(Stored items from a collection)
'''

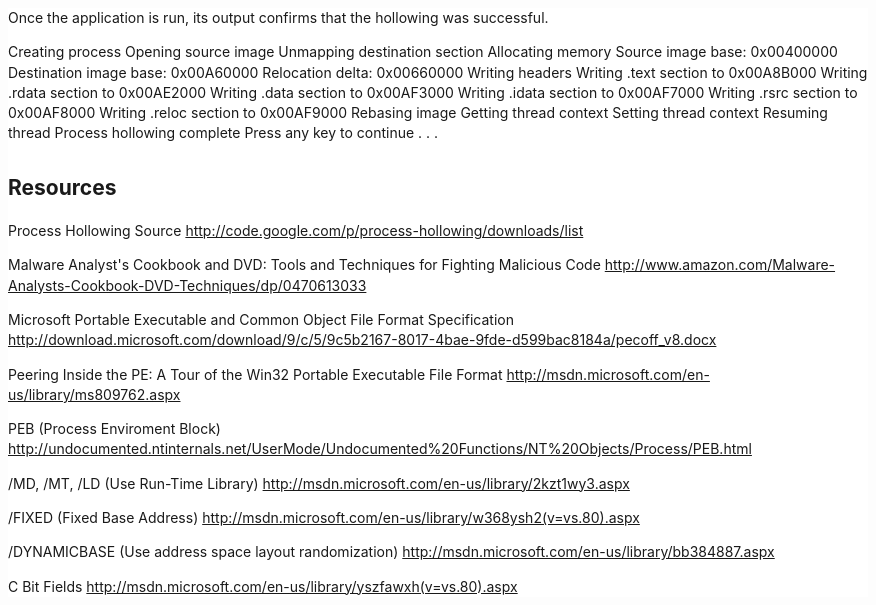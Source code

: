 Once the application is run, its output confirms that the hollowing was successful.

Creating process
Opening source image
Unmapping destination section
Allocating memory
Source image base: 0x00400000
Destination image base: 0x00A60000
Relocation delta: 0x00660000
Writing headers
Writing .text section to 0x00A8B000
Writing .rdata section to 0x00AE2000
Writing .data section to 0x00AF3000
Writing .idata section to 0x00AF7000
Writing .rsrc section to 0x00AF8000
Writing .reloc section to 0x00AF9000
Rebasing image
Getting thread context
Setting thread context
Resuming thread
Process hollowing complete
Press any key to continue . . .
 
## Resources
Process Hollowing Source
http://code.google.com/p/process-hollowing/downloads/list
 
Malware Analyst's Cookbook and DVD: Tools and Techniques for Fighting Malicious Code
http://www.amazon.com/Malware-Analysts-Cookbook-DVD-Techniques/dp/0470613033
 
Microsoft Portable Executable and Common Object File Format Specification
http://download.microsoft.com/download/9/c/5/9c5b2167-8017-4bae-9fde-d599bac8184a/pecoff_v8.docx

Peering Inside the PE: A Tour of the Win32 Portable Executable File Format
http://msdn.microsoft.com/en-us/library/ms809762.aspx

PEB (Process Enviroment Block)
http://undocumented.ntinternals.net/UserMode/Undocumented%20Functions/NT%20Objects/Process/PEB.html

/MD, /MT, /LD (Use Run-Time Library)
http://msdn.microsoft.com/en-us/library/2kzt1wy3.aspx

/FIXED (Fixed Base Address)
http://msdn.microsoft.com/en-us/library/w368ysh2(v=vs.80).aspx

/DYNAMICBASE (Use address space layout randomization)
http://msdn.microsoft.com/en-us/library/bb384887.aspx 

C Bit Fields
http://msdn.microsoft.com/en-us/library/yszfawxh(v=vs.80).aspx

'''
'''

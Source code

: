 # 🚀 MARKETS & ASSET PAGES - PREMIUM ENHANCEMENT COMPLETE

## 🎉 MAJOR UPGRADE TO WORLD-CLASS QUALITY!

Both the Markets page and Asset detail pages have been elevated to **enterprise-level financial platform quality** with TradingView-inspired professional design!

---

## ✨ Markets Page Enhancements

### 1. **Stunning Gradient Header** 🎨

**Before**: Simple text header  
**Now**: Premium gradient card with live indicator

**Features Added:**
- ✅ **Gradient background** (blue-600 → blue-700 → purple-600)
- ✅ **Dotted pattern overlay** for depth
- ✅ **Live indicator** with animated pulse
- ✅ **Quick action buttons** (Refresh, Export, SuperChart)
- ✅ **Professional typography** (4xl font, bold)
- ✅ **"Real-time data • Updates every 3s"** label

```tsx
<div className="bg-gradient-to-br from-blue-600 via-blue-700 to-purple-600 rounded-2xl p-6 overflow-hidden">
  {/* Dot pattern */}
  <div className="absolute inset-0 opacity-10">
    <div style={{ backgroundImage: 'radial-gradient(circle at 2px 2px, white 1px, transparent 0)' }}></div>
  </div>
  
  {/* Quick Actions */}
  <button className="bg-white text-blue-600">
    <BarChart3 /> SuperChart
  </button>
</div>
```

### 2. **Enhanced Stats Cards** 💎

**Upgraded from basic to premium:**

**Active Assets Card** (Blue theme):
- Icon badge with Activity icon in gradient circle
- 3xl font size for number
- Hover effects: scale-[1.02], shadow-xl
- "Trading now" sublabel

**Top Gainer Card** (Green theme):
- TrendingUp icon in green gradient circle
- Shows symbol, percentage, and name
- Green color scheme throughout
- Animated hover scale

'''

#### Task objective:
Look above for the line with "(Use Run-Time Library)" and the line with "http://msdn.microsoft.com/en-us/library/yszfawxh(v=vs.80).aspx". Retype those two lines and every line between them exactly, adding nothing.

#### Output of the exercise:
/MD, /MT, /LD (Use Run-Time Library)
http://msdn.microsoft.com/en-us/library/2kzt1wy3.aspx

/FIXED (Fixed Base Address)
http://msdn.microsoft.com/en-us/library/w368ysh2(v=vs.80).aspx

/DYNAMICBASE (Use address space layout randomization)
http://msdn.microsoft.com/en-us/library/bb384887.aspx 

C Bit Fields
http://msdn.microsoft.com/en-us/library/yszfawxh(v=vs.80).aspx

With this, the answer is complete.